:: Exercise aim ::
If a line holds the word "significant", copy it from the entries.

──────── Provided records ────────

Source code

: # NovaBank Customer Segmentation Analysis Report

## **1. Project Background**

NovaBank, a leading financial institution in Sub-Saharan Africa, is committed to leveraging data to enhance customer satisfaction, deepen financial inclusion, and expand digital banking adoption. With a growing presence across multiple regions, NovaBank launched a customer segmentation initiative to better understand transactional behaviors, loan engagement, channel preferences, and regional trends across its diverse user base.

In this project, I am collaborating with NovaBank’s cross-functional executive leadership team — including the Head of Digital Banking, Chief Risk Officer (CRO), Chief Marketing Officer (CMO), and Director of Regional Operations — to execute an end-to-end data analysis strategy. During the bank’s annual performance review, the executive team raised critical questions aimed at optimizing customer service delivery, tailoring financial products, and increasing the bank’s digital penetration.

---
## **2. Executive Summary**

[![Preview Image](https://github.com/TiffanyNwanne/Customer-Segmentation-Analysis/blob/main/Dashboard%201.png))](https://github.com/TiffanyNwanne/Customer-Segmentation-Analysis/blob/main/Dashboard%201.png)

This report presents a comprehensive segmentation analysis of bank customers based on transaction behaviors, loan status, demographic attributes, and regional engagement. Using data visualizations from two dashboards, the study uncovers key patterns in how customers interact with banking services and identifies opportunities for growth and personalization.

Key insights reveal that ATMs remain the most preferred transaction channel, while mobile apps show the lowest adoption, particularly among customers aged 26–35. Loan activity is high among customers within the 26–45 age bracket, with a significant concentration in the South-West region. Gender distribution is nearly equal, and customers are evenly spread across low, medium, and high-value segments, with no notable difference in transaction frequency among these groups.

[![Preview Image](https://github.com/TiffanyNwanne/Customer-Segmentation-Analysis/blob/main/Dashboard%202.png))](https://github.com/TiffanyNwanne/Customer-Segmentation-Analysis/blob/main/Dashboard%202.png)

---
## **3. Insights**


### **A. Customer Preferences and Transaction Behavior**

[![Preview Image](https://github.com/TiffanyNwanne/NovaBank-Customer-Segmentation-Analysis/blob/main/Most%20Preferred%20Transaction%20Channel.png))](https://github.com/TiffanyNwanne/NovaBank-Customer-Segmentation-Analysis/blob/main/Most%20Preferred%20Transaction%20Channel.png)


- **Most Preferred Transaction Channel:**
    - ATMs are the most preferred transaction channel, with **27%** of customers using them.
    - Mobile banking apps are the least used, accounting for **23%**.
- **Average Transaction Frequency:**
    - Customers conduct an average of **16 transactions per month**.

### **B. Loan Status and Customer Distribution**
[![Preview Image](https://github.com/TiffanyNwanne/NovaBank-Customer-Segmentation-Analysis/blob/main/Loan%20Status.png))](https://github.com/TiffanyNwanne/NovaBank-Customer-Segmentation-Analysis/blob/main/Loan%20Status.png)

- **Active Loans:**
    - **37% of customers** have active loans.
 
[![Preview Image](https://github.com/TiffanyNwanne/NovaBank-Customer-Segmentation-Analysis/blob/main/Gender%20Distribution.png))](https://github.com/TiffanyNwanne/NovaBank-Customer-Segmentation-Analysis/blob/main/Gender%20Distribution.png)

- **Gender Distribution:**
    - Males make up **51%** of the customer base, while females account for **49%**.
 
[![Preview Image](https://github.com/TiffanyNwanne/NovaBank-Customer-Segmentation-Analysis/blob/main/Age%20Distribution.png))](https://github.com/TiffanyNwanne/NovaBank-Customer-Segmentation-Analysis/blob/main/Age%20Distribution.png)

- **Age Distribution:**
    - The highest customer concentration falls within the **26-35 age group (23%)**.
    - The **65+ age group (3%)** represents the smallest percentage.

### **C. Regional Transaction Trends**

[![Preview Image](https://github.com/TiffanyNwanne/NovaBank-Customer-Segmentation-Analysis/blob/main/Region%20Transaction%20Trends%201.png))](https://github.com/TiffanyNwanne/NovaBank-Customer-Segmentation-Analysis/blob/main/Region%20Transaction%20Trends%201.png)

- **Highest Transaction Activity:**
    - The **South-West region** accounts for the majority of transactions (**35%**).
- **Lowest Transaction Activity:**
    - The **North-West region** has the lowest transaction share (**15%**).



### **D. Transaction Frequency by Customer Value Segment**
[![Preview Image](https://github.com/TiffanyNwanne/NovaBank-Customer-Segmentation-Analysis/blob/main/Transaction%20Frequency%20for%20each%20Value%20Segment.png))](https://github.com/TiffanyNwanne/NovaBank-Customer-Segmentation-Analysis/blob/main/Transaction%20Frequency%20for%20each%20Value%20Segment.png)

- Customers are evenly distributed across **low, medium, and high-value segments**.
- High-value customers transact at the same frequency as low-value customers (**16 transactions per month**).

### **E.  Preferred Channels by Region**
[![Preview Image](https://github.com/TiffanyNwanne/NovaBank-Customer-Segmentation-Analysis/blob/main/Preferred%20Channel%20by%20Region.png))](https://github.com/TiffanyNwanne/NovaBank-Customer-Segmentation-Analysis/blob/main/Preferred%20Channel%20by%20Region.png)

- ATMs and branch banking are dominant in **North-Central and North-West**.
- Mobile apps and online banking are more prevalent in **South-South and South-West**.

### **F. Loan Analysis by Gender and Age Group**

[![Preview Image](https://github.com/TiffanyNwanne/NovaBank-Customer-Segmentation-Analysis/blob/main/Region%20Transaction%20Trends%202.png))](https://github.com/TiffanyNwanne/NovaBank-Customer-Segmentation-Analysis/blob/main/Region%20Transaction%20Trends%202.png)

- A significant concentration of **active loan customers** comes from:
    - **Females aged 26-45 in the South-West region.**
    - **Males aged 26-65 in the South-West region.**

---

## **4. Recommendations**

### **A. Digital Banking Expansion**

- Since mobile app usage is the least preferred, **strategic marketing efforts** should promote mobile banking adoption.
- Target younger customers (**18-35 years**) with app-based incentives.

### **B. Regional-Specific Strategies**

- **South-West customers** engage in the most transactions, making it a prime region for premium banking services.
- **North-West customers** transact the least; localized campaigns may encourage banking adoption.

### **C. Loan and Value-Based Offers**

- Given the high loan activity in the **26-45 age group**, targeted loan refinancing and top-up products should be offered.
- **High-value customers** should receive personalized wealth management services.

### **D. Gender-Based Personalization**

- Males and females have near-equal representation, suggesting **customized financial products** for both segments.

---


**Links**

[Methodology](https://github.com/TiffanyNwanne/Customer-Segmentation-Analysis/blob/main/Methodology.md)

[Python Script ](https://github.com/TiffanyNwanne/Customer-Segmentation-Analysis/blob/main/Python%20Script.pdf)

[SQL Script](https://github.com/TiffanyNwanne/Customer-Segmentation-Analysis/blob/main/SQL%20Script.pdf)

────────

:: Result for this exercise ::
Key insights reveal that ATMs remain the most preferred transaction channel, while mobile apps show the lowest adoption, particularly among customers aged 26–35. Loan activity is high among customers within the 26–45 age bracket, with a significant concentration in the South-West region. Gender distribution is nearly equal, and customers are evenly spread across low, medium, and high-value segments, with no notable difference in transaction frequency among these groups.
- A significant concentration of **active loan customers** comes from:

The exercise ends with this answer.